A 6ª Câmara Criminal do Tribunal de Justiça de Santa Catarina (TJSC) manteve sentença que afastou a condenação por receptação qualificada de um homem denunciado por manter aves silvestres em cativeiro e expô-las à venda, ao entender que a conduta já está integralmente prevista na Lei de Crimes Ambientais. O colegiado negou recurso do Ministério Público e preservou a aplicação do princípio da especialidade, que impede a dupla punição pelo mesmo fato.
Durante o cumprimento de mandado de busca e apreensão em um imóvel de Joinville, a Polícia Civil localizou 58 aves da fauna silvestre brasileira, de 15 diferentes espécies, mantidas em cativeiro sem a devida autorização dos órgãos competentes. Entre elas havia um exemplar de pixoxó, pássaro classificado como vulnerável nas listas estadual e nacional de espécies ameaçadas de extinção. O material apreendido e os dados extraídos de aparelho celular indicavam a exposição das aves à venda.
Na ação penal, o acusado foi condenado por 58 infrações ao artigo 29 da Lei de Crimes Ambientais, uma delas com incidência da causa de aumento prevista para a espécie ameaçada de extinção. A pena foi fixada em um ano e três meses de detenção, em regime inicial aberto, substituída por duas penas restritivas de direitos, além do pagamento de 25 dias-multa. A sentença do juízo do Juizado Especial Criminal e Anexos da comarca de Joinville também absolveu o réu das imputações de maus-tratos, uso de selo público falso, caça ilegal e receptação qualificada.

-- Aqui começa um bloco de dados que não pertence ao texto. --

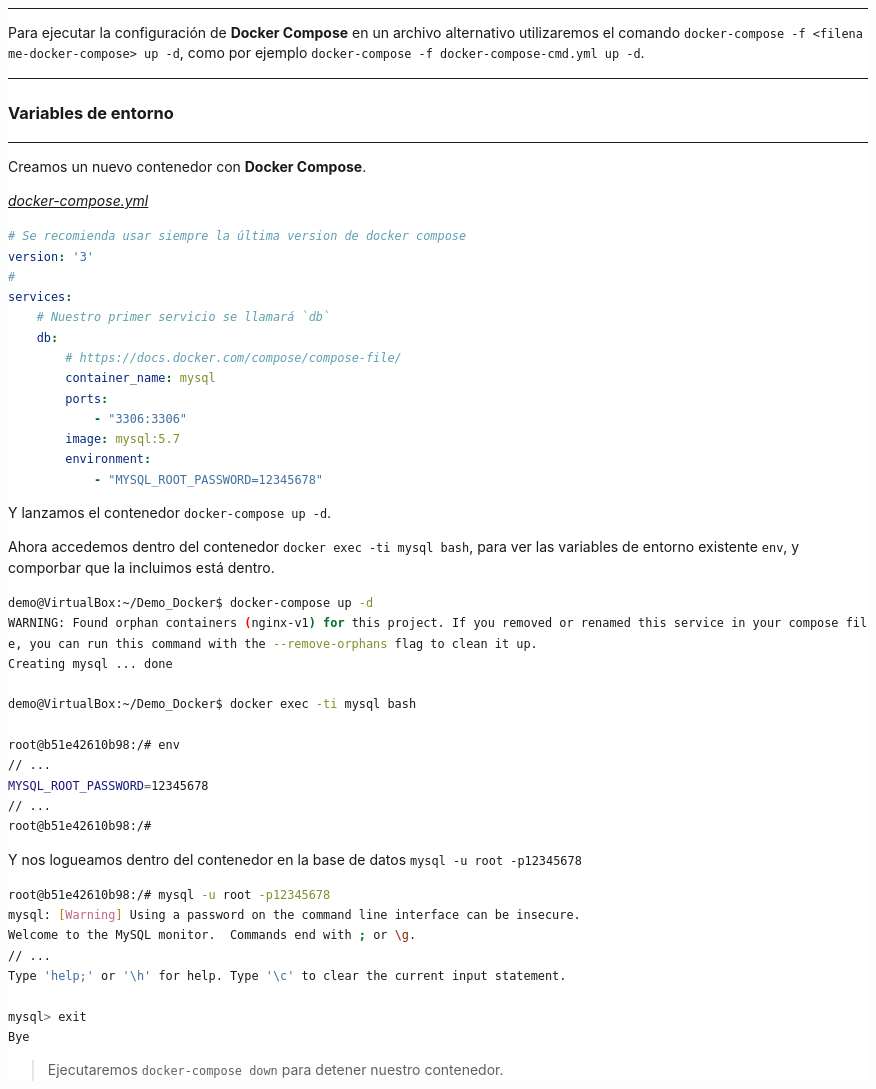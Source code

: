 --------------------------------------------------------------------------

Para ejecutar la configuración de **Docker Compose** en un archivo alternativo utilizaremos el comando `docker-compose -f <filename-docker-compose> up -d`, como por ejemplo `docker-compose -f docker-compose-cmd.yml up -d`.


--------------------------------------------------------------------------

### Variables de entorno

--------------------------------------------------------------------------

Creamos un nuevo contenedor con **Docker Compose**.

_[docker-compose.yml](./docker-compose.yml)_
```yml
# Se recomienda usar siempre la última version de docker compose
version: '3'
# 
services:
    # Nuestro primer servicio se llamará `db`
    db:
        # https://docs.docker.com/compose/compose-file/
        container_name: mysql
        ports:
            - "3306:3306"
        image: mysql:5.7
        environment:
            - "MYSQL_ROOT_PASSWORD=12345678"
```

Y lanzamos el contenedor `docker-compose up -d`.

Ahora accedemos dentro del contenedor `docker exec -ti mysql bash`, para ver las variables de entorno existente `env`, y comporbar que la incluimos está dentro.

```bash
demo@VirtualBox:~/Demo_Docker$ docker-compose up -d
WARNING: Found orphan containers (nginx-v1) for this project. If you removed or renamed this service in your compose file, you can run this command with the --remove-orphans flag to clean it up.
Creating mysql ... done

demo@VirtualBox:~/Demo_Docker$ docker exec -ti mysql bash

root@b51e42610b98:/# env
// ...
MYSQL_ROOT_PASSWORD=12345678
// ...
root@b51e42610b98:/#
```

Y nos logueamos dentro del contenedor en la base de datos `mysql -u root -p12345678`

```bash
root@b51e42610b98:/# mysql -u root -p12345678
mysql: [Warning] Using a password on the command line interface can be insecure.
Welcome to the MySQL monitor.  Commands end with ; or \g.
// ...
Type 'help;' or '\h' for help. Type '\c' to clear the current input statement.

mysql> exit
Bye
```
> Ejecutaremos `docker-compose down` para detener nuestro contenedor.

Ao recorrer, o Ministério Público sustentou que os crimes ambientais e o delito de receptação qualificada protegem bens jurídicos distintos e, por isso, seria possível a condenação pelos dois tipos penais em concurso.
Ao votar pela manutenção da sentença, o desembargador relator destacou que os verbos "vender" e "expor à venda" já estão expressamente previstos no artigo 29, § 1º, inciso III, da Lei de Crimes Ambientais, quando se trata de espécimes da fauna silvestre. Segundo o relator, a norma especial disciplina especificamente esse tipo de conduta, razão pela qual prevalece sobre o crime de receptação qualificada previsto no Código Penal.
Ainda de acordo com o relator, admitir a condenação simultânea pelos dois delitos com base na mesma conduta configuraria bis in idem, ou seja, dupla punição pelo mesmo fato. O voto também ressalta que o entendimento está em consonância com precedentes do próprio Tribunal de Justiça de Santa Catarina.
“Portanto, o conflito aparente de normas é resolvido com a aplicação do princípio da especialidade, evitando-se a dupla punição pela prática de uma só ação delituosa”, destacou. Com isso, a 6ª Câmara Criminal, por decisão unânime, conheceu do recurso ministerial, mas negou-lhe provimento, mantendo integralmente a sentença.